In other words, the full payload is as follows:
eb 04 af c2 bf a3 81 ec 00 01 00 00 31 c9 88 0c 0c fe c1 75 f9 31 c0 ba ef be ad de 02 04 0c 00 d0 c1 ca 08 8a 1c 0c 8a 3c 04 88 1c 04 88 3c 0c fe c1 75 e8 e9 5c 00 00 00 89 e3 81 c3 04 00 00 00 5c 58 3d 41 41 41 41 75 43 58 3d 42 42 42 42 75 3b 5a 89 d1 89 e6 89 df 29 cf f3 a4 89 de 89 d1 89 df 29 cf 31 c0 31 db 31 d2 fe c0 02 1c 06 8a 14 06 8a 34 1e 88 34 06 88 14 1e 00 f2 30 f6 8a 1c 16 8a 17 30 da 88 17 47 49 75 de 31 db 89 d8 fe c0 cd 80 90 90 e8 9d ff ff ff 41 41 41 41 42 42 42 42 32 00 00 00 91 d8 f1 6d 70 20 3a ab 67 9a 0b c4 91 fb c7 66 0f fc cd cc b4 02 fa d7 77 b4 54 38 ab 1f 0e e3 8e d3 0d eb 99 c3 93 fe d1 2b 1b 11 c6 11 ef c8 ca 2f
By embedding this payload into a small C program (available here), and injecting a breakpoint at the exit(0) call by manually changing the “cd” in “cd 80” (int 0x80, the system call interrupt) to “cc” (int3) lets me read the decrypted string in a debugger.

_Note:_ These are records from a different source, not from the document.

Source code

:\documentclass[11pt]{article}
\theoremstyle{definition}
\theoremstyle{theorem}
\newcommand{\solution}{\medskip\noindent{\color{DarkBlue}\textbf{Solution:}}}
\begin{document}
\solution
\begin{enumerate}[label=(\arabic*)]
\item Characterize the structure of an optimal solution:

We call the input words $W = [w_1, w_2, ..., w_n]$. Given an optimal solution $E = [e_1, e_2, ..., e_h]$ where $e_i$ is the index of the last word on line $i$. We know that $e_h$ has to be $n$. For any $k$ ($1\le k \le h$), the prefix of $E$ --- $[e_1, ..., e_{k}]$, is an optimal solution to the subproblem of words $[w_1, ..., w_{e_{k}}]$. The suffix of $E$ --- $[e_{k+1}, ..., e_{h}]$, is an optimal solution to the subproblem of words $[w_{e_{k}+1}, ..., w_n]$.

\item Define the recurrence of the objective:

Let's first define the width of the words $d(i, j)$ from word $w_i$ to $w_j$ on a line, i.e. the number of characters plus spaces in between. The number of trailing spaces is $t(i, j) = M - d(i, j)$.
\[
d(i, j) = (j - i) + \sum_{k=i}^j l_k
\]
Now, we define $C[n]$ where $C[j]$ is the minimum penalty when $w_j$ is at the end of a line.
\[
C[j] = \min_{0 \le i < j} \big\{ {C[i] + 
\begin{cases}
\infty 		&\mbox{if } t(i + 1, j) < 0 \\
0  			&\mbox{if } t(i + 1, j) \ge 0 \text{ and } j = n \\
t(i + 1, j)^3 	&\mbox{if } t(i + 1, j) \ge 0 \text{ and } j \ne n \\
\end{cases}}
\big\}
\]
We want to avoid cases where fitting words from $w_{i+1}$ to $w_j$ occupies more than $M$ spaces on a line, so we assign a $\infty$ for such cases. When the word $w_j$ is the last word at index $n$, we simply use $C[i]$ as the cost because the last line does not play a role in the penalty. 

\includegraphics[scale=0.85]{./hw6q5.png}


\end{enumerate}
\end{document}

je@isis:~$ gcc -o x x.c -m32; execstack -s x je@isis:~$ gdb -q x Reading symbols from /home/je/x...(no debugging symbols found)...done. (gdb) r Starting program: /home/je/x Program received signal SIGTRAP, Trace/breakpoint trap. 0xffffd2b6 in ?? () (gdb) x/s $edi-50 0xffffd0da: "GET /15b436de1f9107A3778aad525e5d0b20.js HTTP/1.1"
This gives us the URL for the next stage of the challenge (available here).